Let $i$ be the imaginary unit.
Then:
- $\csc \paren {a + b i} = \dfrac {\sin a \cosh b - i \cos a \sinh b} {\sin^2 a \cosh^2 b + \cos^2 a \sinh^2 b}$
where:
- $\csc$ denotes the complex cosecant function.

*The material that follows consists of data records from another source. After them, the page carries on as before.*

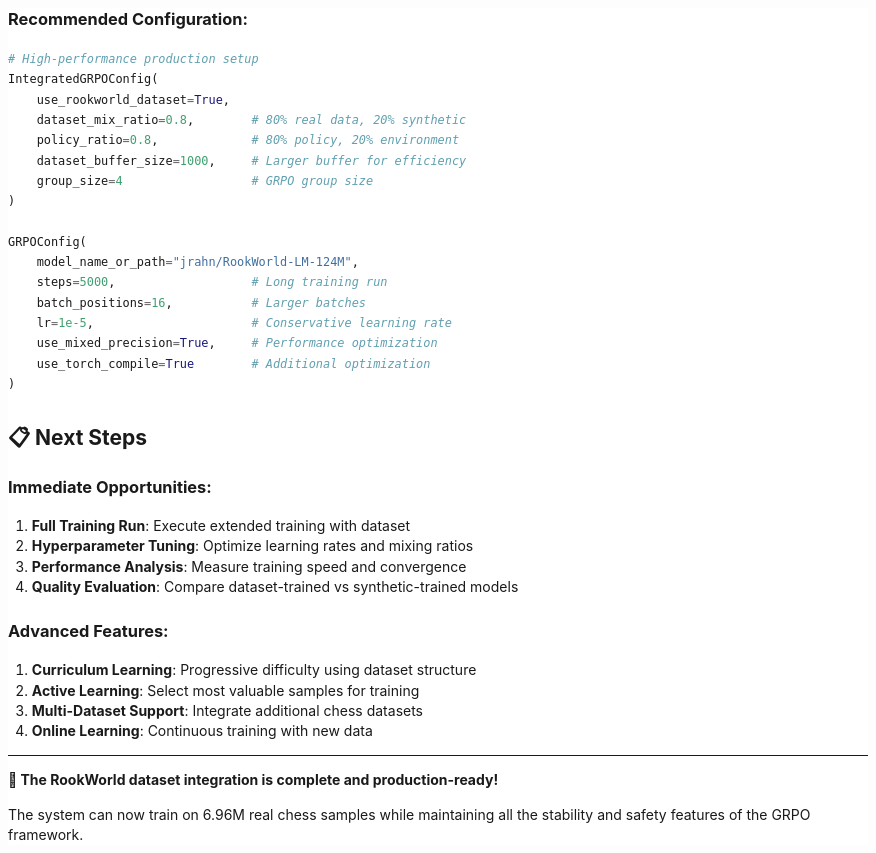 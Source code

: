### **Recommended Configuration:**
```python
# High-performance production setup
IntegratedGRPOConfig(
    use_rookworld_dataset=True,
    dataset_mix_ratio=0.8,        # 80% real data, 20% synthetic
    policy_ratio=0.8,             # 80% policy, 20% environment  
    dataset_buffer_size=1000,     # Larger buffer for efficiency
    group_size=4                  # GRPO group size
)

GRPOConfig(
    model_name_or_path="jrahn/RookWorld-LM-124M",
    steps=5000,                   # Long training run
    batch_positions=16,           # Larger batches
    lr=1e-5,                      # Conservative learning rate
    use_mixed_precision=True,     # Performance optimization
    use_torch_compile=True        # Additional optimization
)
```

## 📋 **Next Steps**

### **Immediate Opportunities:**
1. **Full Training Run**: Execute extended training with dataset
2. **Hyperparameter Tuning**: Optimize learning rates and mixing ratios
3. **Performance Analysis**: Measure training speed and convergence
4. **Quality Evaluation**: Compare dataset-trained vs synthetic-trained models

### **Advanced Features:**
1. **Curriculum Learning**: Progressive difficulty using dataset structure
2. **Active Learning**: Select most valuable samples for training
3. **Multi-Dataset Support**: Integrate additional chess datasets
4. **Online Learning**: Continuous training with new data

---

**🎉 The RookWorld dataset integration is complete and production-ready!**

The system can now train on 6.96M real chess samples while maintaining all the stability and safety features of the GRPO framework. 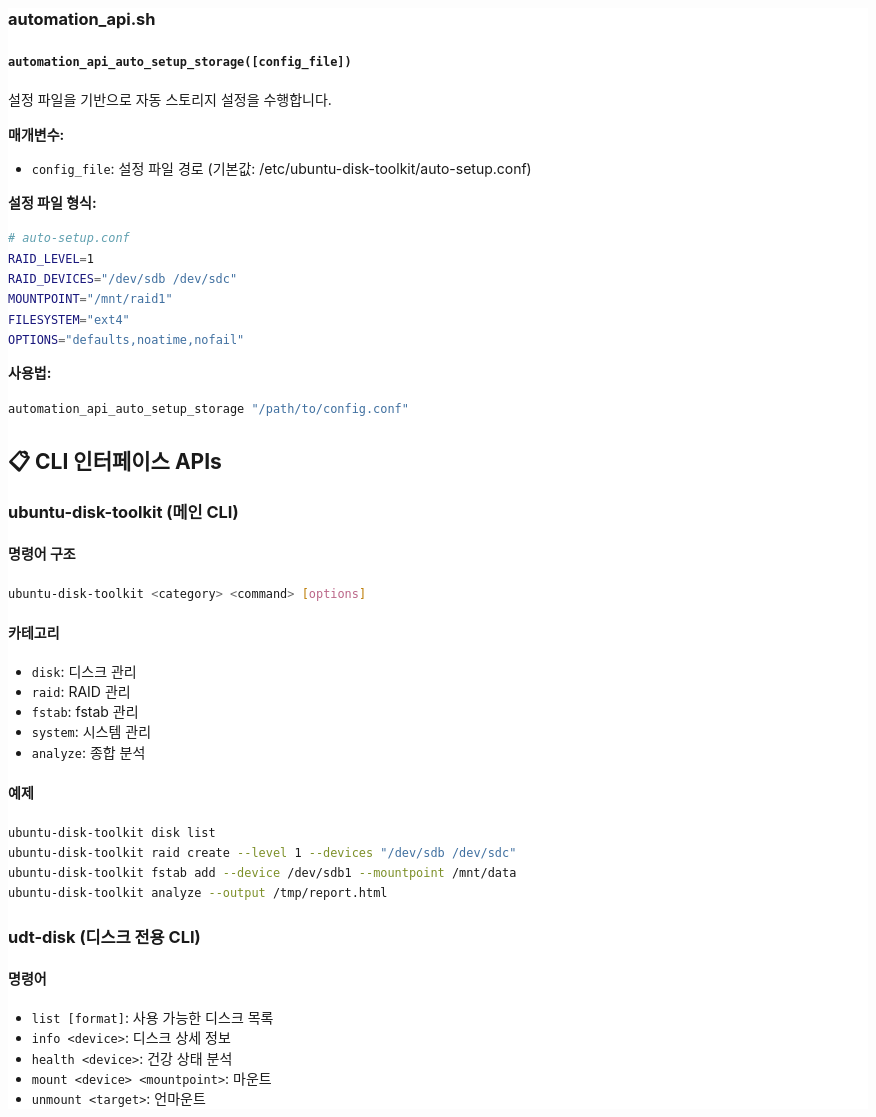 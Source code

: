 ### automation_api.sh

#### `automation_api_auto_setup_storage([config_file])`
설정 파일을 기반으로 자동 스토리지 설정을 수행합니다.

**매개변수:**
- `config_file`: 설정 파일 경로 (기본값: /etc/ubuntu-disk-toolkit/auto-setup.conf)

**설정 파일 형식:**
```bash
# auto-setup.conf
RAID_LEVEL=1
RAID_DEVICES="/dev/sdb /dev/sdc"
MOUNTPOINT="/mnt/raid1"
FILESYSTEM="ext4"
OPTIONS="defaults,noatime,nofail"
```

**사용법:**
```bash
automation_api_auto_setup_storage "/path/to/config.conf"
```

## 📋 CLI 인터페이스 APIs

### ubuntu-disk-toolkit (메인 CLI)

#### 명령어 구조
```bash
ubuntu-disk-toolkit <category> <command> [options]
```

#### 카테고리
- `disk`: 디스크 관리
- `raid`: RAID 관리
- `fstab`: fstab 관리
- `system`: 시스템 관리
- `analyze`: 종합 분석

#### 예제
```bash
ubuntu-disk-toolkit disk list
ubuntu-disk-toolkit raid create --level 1 --devices "/dev/sdb /dev/sdc"
ubuntu-disk-toolkit fstab add --device /dev/sdb1 --mountpoint /mnt/data
ubuntu-disk-toolkit analyze --output /tmp/report.html
```

### udt-disk (디스크 전용 CLI)

#### 명령어
- `list [format]`: 사용 가능한 디스크 목록
- `info <device>`: 디스크 상세 정보
- `health <device>`: 건강 상태 분석
- `mount <device> <mountpoint>`: 마운트
- `unmount <target>`: 언마운트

- $\sin$ denotes the real sine function
- $\cos$ denotes the real cosine function
- $\sinh$ denotes the hyperbolic sine function
- $\cosh$ denotes the hyperbolic cosine function
Proof
| \(\ds \csc \paren {a + b i}\) | \(=\) | \(\ds \frac 1 {\sin \paren {a + b i} }\) | Definition of Complex Cosecant Function | |||||||||||
| \(\ds \) | \(=\) | \(\ds \dfrac 1 {\sin a \cosh b + i \cos a \sinh b}\) | Sine of Complex Number | |||||||||||
| \(\ds \) | \(=\) | \(\ds \dfrac {\sin a \cosh b - i \cos a \sinh b} {\paren {\sin a \cosh b - i \cos a \sinh b} \paren {\sin a \cosh b + i \cos a \sinh b} }\) | multiplying denominator and numerator by $\sin a \cosh b - i \cos a \sinh b$ | |||||||||||
| \(\ds \) | \(=\) | \(\ds \dfrac {\sin a \cosh b - i \cos a \sinh b} {\sin^2 a \cosh^2 b - i^2 \cos^2 a \sinh^2 b}\) | Difference of Two Squares | |||||||||||
| \(\ds \) | \(=\) | \(\ds \dfrac {\sin a \cosh b - i \cos a \sinh b} {\sin^2 a \cosh^2 b + \cos^2 a \sinh^2 b}\) | Definition of Imaginary Unit |
$\blacksquare$